When can states be sued in federal court for violating federal law, assuming a valid cause of action under either a statute or the Constitution? This question has major implications for our federalist system. The possible answers are always, never, or sometimes, and the stakes of the answer are incredibly high. Too much accountability could expose the states to federal control in ways that could damage their finances and sovereignty, but too little accountability could jeopardize the supremacy of important federal laws and the Constitution. Sadly, the Supreme Court’s answer to this important question (sometimes) is incoherent and terrible policy as well. This term, in Penn East Pipeline v New Jersey, the Court doubled down on its own incoherence.

The Constitution speaks directly to the question under what circumstances states are allowed to assert sovereign immunity in federal courts. The 11th Amendment provides the following:

The Judicial Power of the United States shall not be construed to extend to any suit in law or equity commenced or prosecuted against one of the United States by a citizen of another state or by citizens or subjects of any foreign state.

Unlike most of the Constitution's clauses that are subject to litigation, like the equal protection clause, the due process clause, and the First and Second Amendments, the 11th Amendment could not be more precise. It was ratified after the Court held in Chisholm v. Georgia that a citizen of South Carolina could sue Georgia for debts owed after the revolutionary war. The public strongly disagreed and the 11th Amendment was ratified by the states a little more than a year later.

The Amendment unequivocally bars all lawsuits, whether in law (damages) or equity (injunctive relief) in federal court brought by citizens of "another" state. If the Court cared about text, the 11th Amendment would be easy to interpret and apply.

But, as I've documented in detail, the Court does not care about text if doing so is contrary to the Justices' policy preferences.

Thus, in Hans v. Louisiana, decided shortly after the Civil War, the Court held that the 11th Amendment prohibited a suit by a citizen of  Louisiana  against Louisiana even though the text only applies to citizens of "another state." The word "another" is not unclear or subject to interpretation. So how did the Court avoid that reading? Here is how:

Can we suppose that, when the eleventh amendment was adopted, it was understood to be left open for citizens of a state to sue their own state in the federal courts, while the idea of suits by citizens of other states, or of foreign states, was indignantly repelled? Suppose that congress, when proposing the eleventh amendment, had appended to it a proviso that nothing therein contained should prevent a state from being sued by its own citizens in cases arising under the constitution or laws of the United States, can we imagine that it would have been adopted by the states? The supposition that it would is almost an absurdity on its face.

The so-called absurdity doctrine that courts sometime use to avoid clear text they don't like is extremely narrow and almost never applied to the Constitution (as opposed to statutory law). Moreover, though it may not be good policy to allow citizens of states to sue their own states but not other states under federal law, that value judgment is by no means absurd. States owe their own citizens responsibilities they don't owe citizens of other states and are generally more responsive to their own citizens than to the citizens of other states. Also, the 11th Amendment was meant to overturn Chisholm, which involved a suit against a state by a "citizen of another state."

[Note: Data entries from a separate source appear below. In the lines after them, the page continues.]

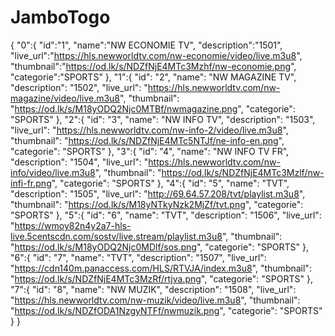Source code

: # JamboTogo
{
  "0":{
  "id":"1",
  "name":"NW ECONOMIE TV",
  "description":"1501",
  "live_url":"https://hls.newworldtv.com/nw-economie/video/live.m3u8",
  "thumbnail":"https://od.lk/s/NDZfNjE4MTc3Mzhf/nw-economie.png",
  "categorie":"SPORTS"
  },
  "1":{
  "id": "2",
  "name": "NW MAGAZINE TV",
  "description": "1502",
  "live_url": "https://hls.newworldtv.com/nw-magazine/video/live.m3u8",
  "thumbnail": "https://od.lk/s/M18yODQ2Njc0MTBf/nwmagazine.png",
  "categorie": "SPORTS"
  },
  "2":{
  "id": "3",
  "name": "NW INFO TV",
  "description": "1503",
  "live_url": "https://hls.newworldtv.com/nw-info-2/video/live.m3u8",
  "thumbnail": "https://od.lk/s/NDZfNjE4MTc5NTJf/ne-info-en.png",
  "categorie": "SPORTS"
  },
  "3":{
  "id": "4",
  "name": "NW INFO TV FR",
  "description": "1504",
  "live_url": "https://hls.newworldtv.com/nw-info/video/live.m3u8",
  "thumbnail": "https://od.lk/s/NDZfNjE4MTc3Mzlf/nw-infi-fr.png",
  "categorie": "SPORTS"
  },
  "4":{
  "id": "5",
  "name": "TVT",
  "description": "1505",
  "live_url": "http://69.64.57.208/tvt/playlist.m3u8",
  "thumbnail": "https://od.lk/s/M18yNTkyNzk2MjZf/tvt.png",
  "categorie": "SPORTS"
  },
  "5":{
  "id": "6",
  "name": "TVT",
  "description": "1506",
  "live_url": "https://wmoy82n4y2a7-hls-live.5centscdn.com/sostv/live.stream/playlist.m3u8",
  "thumbnail": "https://od.lk/s/M18yODQ2Njc0MDlf/sos.png",
  "categorie": "SPORTS"
  },
  "6":{
  "id": "7",
  "name": "TVT",
  "description": "1507",
  "live_url": "https://cdn140m.panaccess.com/HLS/RTVJA/index.m3u8",
  "thumbnail": "https://od.lk/s/NDZfNjE4MTc3MzRf/rtjva.png",
  "categorie": "SPORTS"
  },
  "7":{
  "id": "8",
  "name": "NW MUZIK",
  "description": "1508",
  "live_url": "https://hls.newworldtv.com/nw-muzik/video/live.m3u8",
  "thumbnail": "https://od.lk/s/NDZfODA1NzgyNTFf/nwmuzik.png",
  "categorie": "SPORTS"
  } 
}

Speaking of Chisholm and history, the overwhelming scholarly consensus is that the framers themselves were conflicted about state sovereign immunity but mostly discussed that immunity in the context of diversity suits for money. As Justice Souter has pointed out, there is virtually no record of founding era debates devoted to whether states would be immune in federal courts when sued under supreme federal statutes. On that precise issue, there is no historical agreement.

Once Hans was decided in this anti-textual way, the Court (and the country) had a serious problem. The 14th Amendment bars states from denying people the equal protection of the laws and the due process of law, as well as abridging the privileges or immunities of the citizens of the United States. Of course, the Fourteenth Amendment was ratified in large part to protect the newly freed slaves but it was written much more broadly than that. If states could not be sued for violations of the 14th Amendment in federal court, the amendment would become largely a dead letter. So the Court had to fix its first mythical interpretation with another one--the so-called Young fiction.

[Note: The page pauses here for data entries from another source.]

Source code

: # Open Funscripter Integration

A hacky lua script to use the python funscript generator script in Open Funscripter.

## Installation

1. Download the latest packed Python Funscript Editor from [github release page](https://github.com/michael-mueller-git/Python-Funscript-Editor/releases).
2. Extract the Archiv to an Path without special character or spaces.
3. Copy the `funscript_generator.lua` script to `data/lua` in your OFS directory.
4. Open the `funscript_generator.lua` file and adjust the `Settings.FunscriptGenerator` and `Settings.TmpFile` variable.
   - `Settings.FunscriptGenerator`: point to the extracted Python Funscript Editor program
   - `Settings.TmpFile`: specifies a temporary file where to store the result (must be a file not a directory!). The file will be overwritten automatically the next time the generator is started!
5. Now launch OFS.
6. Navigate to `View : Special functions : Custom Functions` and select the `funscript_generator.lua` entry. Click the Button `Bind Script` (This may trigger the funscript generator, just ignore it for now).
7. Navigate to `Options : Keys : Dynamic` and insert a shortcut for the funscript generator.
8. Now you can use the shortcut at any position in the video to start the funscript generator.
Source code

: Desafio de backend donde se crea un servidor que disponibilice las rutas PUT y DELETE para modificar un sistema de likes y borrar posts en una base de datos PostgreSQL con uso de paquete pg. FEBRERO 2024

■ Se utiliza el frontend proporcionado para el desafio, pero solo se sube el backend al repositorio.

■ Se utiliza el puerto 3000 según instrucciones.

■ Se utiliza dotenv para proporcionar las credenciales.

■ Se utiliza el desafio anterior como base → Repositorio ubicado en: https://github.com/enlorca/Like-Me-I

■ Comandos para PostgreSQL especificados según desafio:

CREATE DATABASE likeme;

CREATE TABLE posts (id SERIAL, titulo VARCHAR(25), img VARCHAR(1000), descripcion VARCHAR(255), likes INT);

At the turn of the 20th century, Minnesota passed a law regulating railroad rates, which made the company and its shareholders upset. They sued Minnesota's Attorney General (Young) seeking an injunction against him enforcing the rate law. The litigation was complicated but the central issue was not: could citizens of Minnesota challenge the rate law in federal court? Attorney General Young argued that, after Hans, the 11th Amendment applied to citizens of Minnesota the same way it applied to out-of-state citizens (despite the clear text). 

The Court ruled against Young, however, finding that suits against state officers for injunctive relief were not barred by the 11th Amendment because such lawsuits are not really against a state. The Court said the following: "It is the settled doctrine of this court that a suit against individuals, for the purpose of preventing them, as officers of a State, from enforcing an unconstitutional enactment, to the injury of the rights of the plaintiff, is not a suit against the State within the meaning of [the 11th] Amendment."

This stripping of state authority from state officers is utter nonsense. As Justice Harlan pointed out in dissent, this lawsuit was:

one against [Young] as, and only because he was, Attorney General of Minnesota. No relief was sought against him individually, but only in his capacity as Attorney General. And the manifest, indeed the avowed and admitted, object of seeking such relief, was to tie the hands of the State, so that it could not in any manner or by any mode of proceeding, in its own courts, test the validity of the statutes and orders in question. It would therefore seem clear that, within the true meaning of the Eleventh Amendment, the suit brought in the Federal court was one, in legal effect, against the State -- as much so as if the State had been formally named on the record as a party -- and therefore it was a suit to which, under the Amendment, so far as the State or its Attorney General was concerned, the judicial power of the United States did not and could not extend.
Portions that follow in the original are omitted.